Political ambition has also played a powerful role. Out of concern for individual freedom, the Republican Party once treated abortion as a private matter. When Ronald Reagan was governor of California, he signed one of the most liberal abortion laws in the land, in 1967. As late as 1972, a Gallup poll found that 68 percent of Republicans thought that the decision to have an abortion should be made solely by a woman and her doctor.

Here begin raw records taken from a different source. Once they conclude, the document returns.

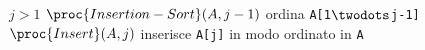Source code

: \begin{codebox}
\li \If $j > 1$
\li     \Then
		$\proc{Insertion-Sort}(A,j-1)$
        \Comment ordina \texttt{A[1$\twodots$j-1]}
\li         $\proc{Insert}(A,j)$
        \Comment inserisce \texttt{A[j]} in modo ordinato in \texttt{A}
        \End
\end{codebox}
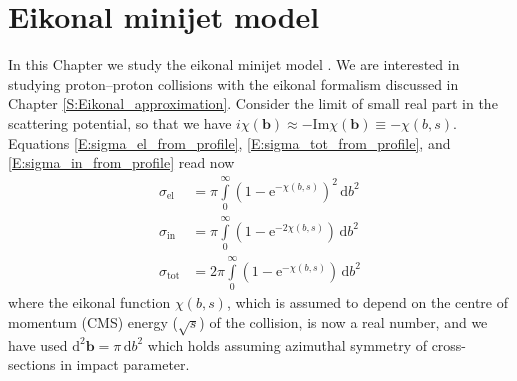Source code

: \documentclass[a4paper, twoside, english, 12pt]{report}
\begin{document}
\cleardoublepage
\chapter{Eikonal minijet model}\label{S:malli}


In this Chapter we study the eikonal minijet model \cite{xnw, durand}. We are interested in studying proton--proton collisions with the eikonal formalism discussed in Chapter \ref{S:Eikonal_approximation}. Consider the limit of small real part in the scattering potential, so that we have $i\chi(\mathbf{b})\approx -\text{Im}\chi(\mathbf{b}) \equiv -\chi(b,s)$. Equations \eqref{E:sigma_el_from_profile}, \eqref{E:sigma_tot_from_profile}, and \eqref{E:sigma_in_from_profile} read now
\begin{align}
	\sigma_{\text{el}} &= \pi\int\limits_0^\infty \left(1-\text{e}^{-\chi(b,s)} \right)^2 \, \text{d}b^2 \label{E:sigma_el} \\[0.8em]
	\sigma_\text{in} &= \pi\int\limits_0^\infty \left(1-\text{e}^{-2\chi(b,s)} \right) \, \text{d}b^2 \label{E:sigma_in} \\[0.8em]
	\sigma_\text{tot} &= 2\pi\int\limits_0^\infty \left(1-\text{e}^{-\chi(b,s)} \right) \, \text{d}b^2 \label{E:sigma_tot}
\end{align}
where the eikonal function $\chi(b,s)$, which is assumed to depend on the centre of momentum (CMS) energy ($\sqrt{s}$) of the collision, is now a real number, and we have used $\text{d}^2\mathbf{b} = \pi\,\text{d}b^2$ which holds assuming azimuthal symmetry of cross-sections in impact parameter.
\end{document}
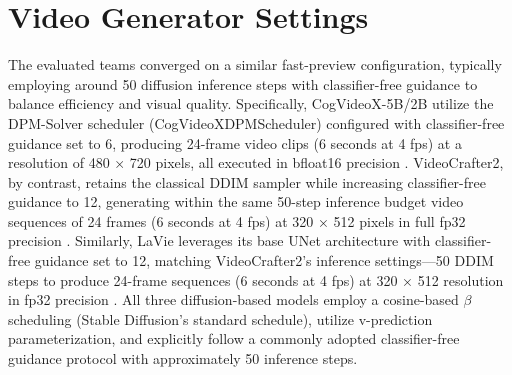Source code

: \section{Video Generator Settings}
The evaluated teams converged on a similar fast-preview configuration, typically employing around 50 diffusion inference steps with classifier-free guidance to balance efficiency and visual quality. Specifically, CogVideoX-5B/2B utilize the DPM-Solver scheduler (CogVideoXDPMScheduler) configured with classifier-free guidance set to 6, producing 24-frame video clips (6 seconds at 4 fps) at a resolution of 480 × 720 pixels, all executed in bfloat16 precision \cite{yang2024cogvideox}.
VideoCrafter2, by contrast, retains the classical DDIM sampler while increasing classifier-free guidance to 12, generating within the same 50-step inference budget video sequences of 24 frames (6 seconds at 4 fps) at 320 × 512 pixels in full fp32 precision \cite{wang2023lavie}.
Similarly, LaVie leverages its base UNet architecture with classifier-free guidance set to 12, matching VideoCrafter2’s inference settings—50 DDIM steps to produce 24-frame sequences (6 seconds at 4 fps) at 320 × 512 resolution in fp32 precision \cite{chen2024videocrafter2}.
All three diffusion-based models employ a cosine-based $\beta$ scheduling (Stable Diffusion’s standard schedule), utilize v-prediction parameterization, and explicitly follow a commonly adopted classifier-free guidance protocol with approximately 50 inference steps.


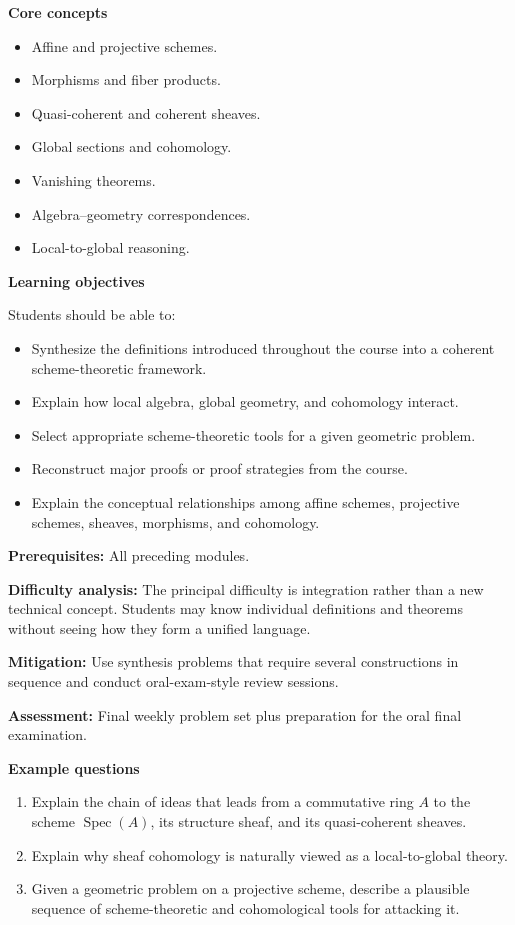 \documentclass[11pt]{article}
\begin{document}
\textbf{Core concepts}
\begin{itemize}
    \item Affine and projective schemes.
    \item Morphisms and fiber products.
    \item Quasi-coherent and coherent sheaves.
    \item Global sections and cohomology.
    \item Vanishing theorems.
    \item Algebra--geometry correspondences.
    \item Local-to-global reasoning.
\end{itemize}

\textbf{Learning objectives}

Students should be able to:
\begin{itemize}
    \item Synthesize the definitions introduced throughout the course into a coherent scheme-theoretic framework.
    \item Explain how local algebra, global geometry, and cohomology interact.
    \item Select appropriate scheme-theoretic tools for a given geometric problem.
    \item Reconstruct major proofs or proof strategies from the course.
    \item Explain the conceptual relationships among affine schemes, projective schemes, sheaves, morphisms, and cohomology.
\end{itemize}

\textbf{Prerequisites:} All preceding modules.

\textbf{Difficulty analysis:} The principal difficulty is integration rather than a new technical concept. Students may know individual definitions and theorems without seeing how they form a unified language.

\textbf{Mitigation:} Use synthesis problems that require several constructions in sequence and conduct oral-exam-style review sessions.

\textbf{Assessment:} Final weekly problem set plus preparation for the oral final examination.

\textbf{Example questions}
\begin{enumerate}
    \item Explain the chain of ideas that leads from a commutative ring $A$ to the scheme $\operatorname{Spec}(A)$, its structure sheaf, and its quasi-coherent sheaves.
    \item Explain why sheaf cohomology is naturally viewed as a local-to-global theory.
    \item Given a geometric problem on a projective scheme, describe a plausible sequence of scheme-theoretic and cohomological tools for attacking it.
\end{enumerate}
\end{document}
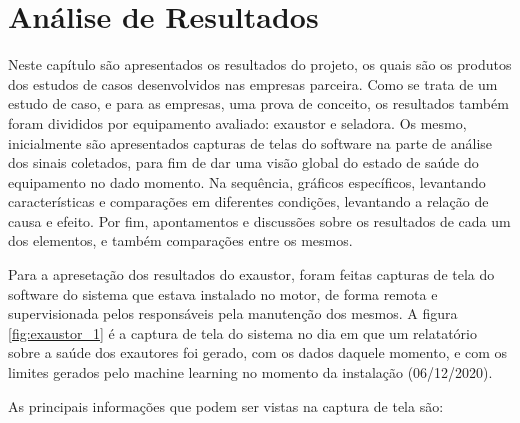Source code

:
\chapter{Análise de Resultados}

Neste capítulo são apresentados os resultados do projeto, os quais são os produtos dos estudos de casos desenvolvidos nas empresas parceira.
Como se trata de um estudo de caso, e para as empresas, uma prova de conceito, os resultados também foram divididos por equipamento avaliado:
exaustor e seladora. Os mesmo, inicialmente são apresentados capturas de telas do software na parte de análise dos sinais coletados, para fim
de dar uma visão global do estado de saúde do equipamento no dado momento. Na sequência, gráficos específicos, levantando características e 
comparações em diferentes condições, levantando a relação de causa e efeito. Por fim, apontamentos e discussões sobre os resultados de cada um
dos elementos, e também comparações entre os mesmos.

Para a apresetação dos resultados do exaustor, foram feitas capturas de tela do software do sistema que estava instalado no motor, de forma
remota e supervisionada pelos responsáveis pela manutenção dos mesmos. A figura \ref{fig:exaustor_1} é a captura de tela do sistema no dia
em que um relatatório sobre a saúde dos exautores foi gerado, com os dados daquele momento, e com os limites gerados pelo machine learning
no momento da instalação (06/12/2020).

As principais informações que podem ser vistas na captura de tela são: 

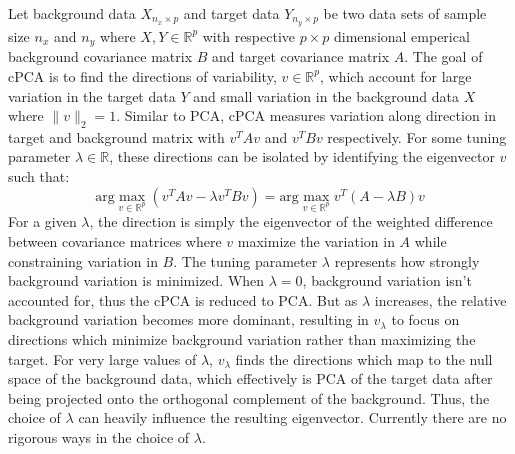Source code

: \documentclass[12pt]{article}
\begin{document}
Let background data $X_{n_{x}\times p}$ and target data $Y_{n_{y} \times p}$ be two data sets of sample size $n_x$ and $n_y$ where $X, Y \in \mathbb{R}^{p}$ with respective $p \times p$ dimensional emperical background covariance matrix $B$ and target covariance matrix $A$.
The goal of cPCA is to find the directions of variability, $v \in \mathbb{R}^p$, which account for large variation in the target data $Y$ and small variation in the background data $X$ where $\|v\|_2 = 1$. 
Similar to PCA, cPCA measures variation along direction in target and background matrix with $v^T A v$ and $v^T Bv$ respectively.
For some tuning parameter $\lambda \in \mathbb{R}$, these directions can be isolated by identifying the eigenvector $v$ such that:
\[\text{arg}\max_{v \in \mathbb{R}^p}{\left(v^TAv - \lambda v^TBv\right)} = \text{arg}\max_{v \in \mathbb{R}^p}{v^T\left(A - \lambda B\right)v}\]
For a given $\lambda$, the direction is simply the eigenvector of the weighted difference between covariance matrices where $v$ maximize the variation in $A$ while constraining variation in $B$. 
The tuning parameter $\lambda$ represents how strongly background variation is minimized. When $\lambda = 0$, background variation isn't accounted for, thus the cPCA is reduced to PCA. But as $\lambda$ increases, the relative background variation becomes more dominant, resulting in $v_\lambda$ to focus on directions which minimize background variation rather than maximizing the target. For very large values of $\lambda$, $v_\lambda$ finds the directions which map to the null space of the background data, which effectively is PCA of the target data after being projected onto the orthogonal complement of the background.  Thus, the choice of $\lambda$ can heavily influence the resulting eigenvector. Currently there are no rigorous ways in the choice of $\lambda$.
\end{document}
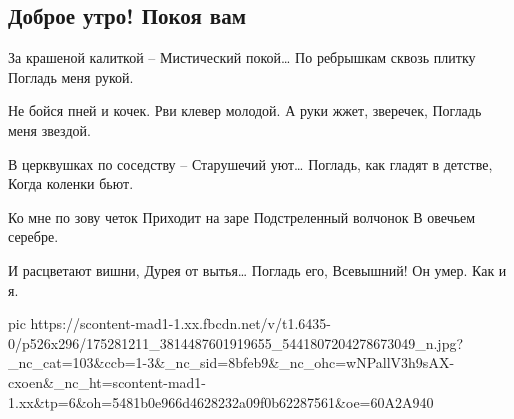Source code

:  
 
 
 
 

\subsection{Доброе утро! Покоя вам}
\label{sec:18_04_2021.fb.bilchenko_evgenia.1.pokoj}

За крашеной калиткой –
Мистический покой…
По ребрышкам сквозь плитку
Погладь меня рукой.

Не бойся пней и кочек.
Рви клевер молодой.
А руки жжет, зверечек,
Погладь меня звездой.

В церквушках по соседству –
Старушечий уют…
Погладь, как гладят в детстве,
Когда коленки бьют.

Ко мне по зову четок
Приходит на заре
Подстреленный волчонок
В овечьем серебре.

И расцветают вишни,
Дурея от вытья…
Погладь его, Всевышний!
Он умер. Как и я.


\ifcmt
  pic https://scontent-mad1-1.xx.fbcdn.net/v/t1.6435-0/p526x296/175281211_3814487601919655_5441807204278673049_n.jpg?_nc_cat=103&ccb=1-3&_nc_sid=8bfeb9&_nc_ohc=wNPallV3h9sAX-cxoen&_nc_ht=scontent-mad1-1.xx&tp=6&oh=5481b0e966d4628232a09f0b62287561&oe=60A2A940
\fi

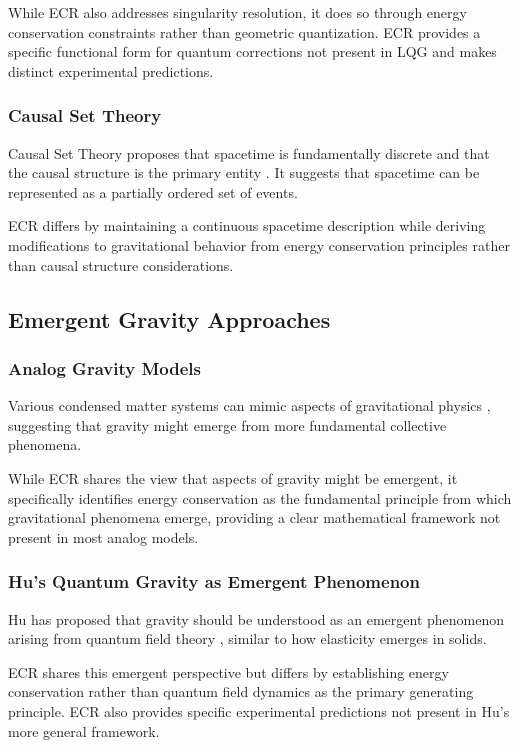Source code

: \documentclass[11pt,a4paper]{article}
\begin{document}
While ECR also addresses singularity resolution, it does so through energy conservation constraints rather than geometric quantization. ECR provides a specific functional form for quantum corrections not present in LQG and makes distinct experimental predictions.

\subsubsection{Causal Set Theory}

Causal Set Theory proposes that spacetime is fundamentally discrete and that the causal structure is the primary entity \cite{sorkin2005}. It suggests that spacetime can be represented as a partially ordered set of events.

ECR differs by maintaining a continuous spacetime description while deriving modifications to gravitational behavior from energy conservation principles rather than causal structure considerations.

\subsection{Emergent Gravity Approaches}

\subsubsection{Analog Gravity Models}

Various condensed matter systems can mimic aspects of gravitational physics \cite{barcelo2005}, suggesting that gravity might emerge from more fundamental collective phenomena.

While ECR shares the view that aspects of gravity might be emergent, it specifically identifies energy conservation as the fundamental principle from which gravitational phenomena emerge, providing a clear mathematical framework not present in most analog models.

\subsubsection{Hu's Quantum Gravity as Emergent Phenomenon}

Hu has proposed that gravity should be understood as an emergent phenomenon arising from quantum field theory \cite{hu2009}, similar to how elasticity emerges in solids.

ECR shares this emergent perspective but differs by establishing energy conservation rather than quantum field dynamics as the primary generating principle. ECR also provides specific experimental predictions not present in Hu's more general framework.
\end{document}
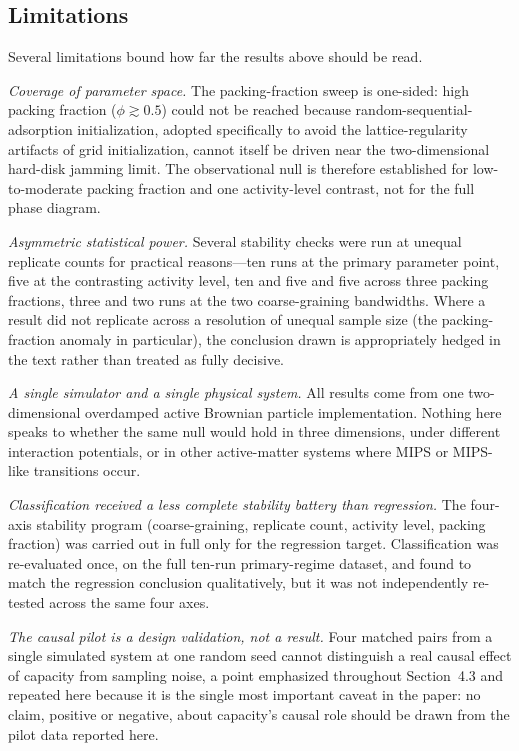 \documentclass[11pt]{article}
\begin{document}
\subsection{Limitations}

Several limitations bound how far the results above should be read.

\emph{Coverage of parameter space.} The packing-fraction sweep is one-sided: high packing fraction ($\phi \gtrsim 0.5$) could not be reached because random-sequential-adsorption initialization, adopted specifically to avoid the lattice-regularity artifacts of grid initialization, cannot itself be driven near the two-dimensional hard-disk jamming limit. The observational null is therefore established for low-to-moderate packing fraction and one activity-level contrast, not for the full phase diagram.

\emph{Asymmetric statistical power.} Several stability checks were run at unequal replicate counts for practical reasons---ten runs at the primary parameter point, five at the contrasting activity level, ten and five and five across three packing fractions, three and two runs at the two coarse-graining bandwidths. Where a result did not replicate across a resolution of unequal sample size (the packing-fraction anomaly in particular), the conclusion drawn is appropriately hedged in the text rather than treated as fully decisive.

\emph{A single simulator and a single physical system.} All results come from one two-dimensional overdamped active Brownian particle implementation. Nothing here speaks to whether the same null would hold in three dimensions, under different interaction potentials, or in other active-matter systems where MIPS or MIPS-like transitions occur.

\emph{Classification received a less complete stability battery than regression.} The four-axis stability program (coarse-graining, replicate count, activity level, packing fraction) was carried out in full only for the regression target. Classification was re-evaluated once, on the full ten-run primary-regime dataset, and found to match the regression conclusion qualitatively, but it was not independently re-tested across the same four axes.

\emph{The causal pilot is a design validation, not a result.} Four matched pairs from a single simulated system at one random seed cannot distinguish a real causal effect of capacity from sampling noise, a point emphasized throughout Section~4.3 and repeated here because it is the single most important caveat in the paper: no claim, positive or negative, about capacity's causal role should be drawn from the pilot data reported here.
\end{document}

But after Roe, a handful of Republican strategists recognized in abortion an explosively emotional issue that could motivate evangelical voters and divide Democrats. In 1980, as Mr. Reagan ran for president, he raised the cause high, and he framed it in terms of the rights of the unborn. “With regard to the freedom of the individual for choice with regard to abortion, there’s one individual who’s not being considered at all. That’s the one who is being aborted,” he said in a debate that year. “And I’ve noticed that everybody that is for abortion has already been born.”

Out of concern for individual freedom, the Republican Party once treated abortion as a private matter.

The crack epidemic of the late 1980s and early 1990s also had the effect of popularizing the idea of fetal rights. Many Americans became seized with the fear – fanned by racism and, as it turned out, false – that crack-addicted black mothers in inner cities were giving birth to a generation of damaged and possibly vicious children. This false fear supplied considerable force to the idea that the interests of a fetus could come in conflict with those of the woman carrying it – and that the woman may have forfeited any claim on society’s protection.

The creation of the legal scaffolding for the idea that the fetus is a person has been the steady work of the anti-abortion movement, at the national level and in every state. Today, at least 38 states and the federal government have so-called fetal homicide laws, which treat the fetus as a potential crime victim separate and apart from the woman who carries it.

The movement has pressed for dozens of other measures to at least implicitly affirm the idea that a fetus is a person, such as laws to issue birth certificates for stillborn fetuses or deny pregnant women the freedom to make end-of-life decisions for themselves. Some of these laws are also intended to create a basis for challenging and eventually overturning Roe.

In the hands of zealous prosecutors, cautious doctors and litigious attorneys, these laws are creating a system of social control that polices pregnancy, as the editorials in this series show. Because of the newly fortified conservative majority on the Supreme Court, such laws are likely to multiply – and the control to become more pervasive – whether or not Roe is overturned.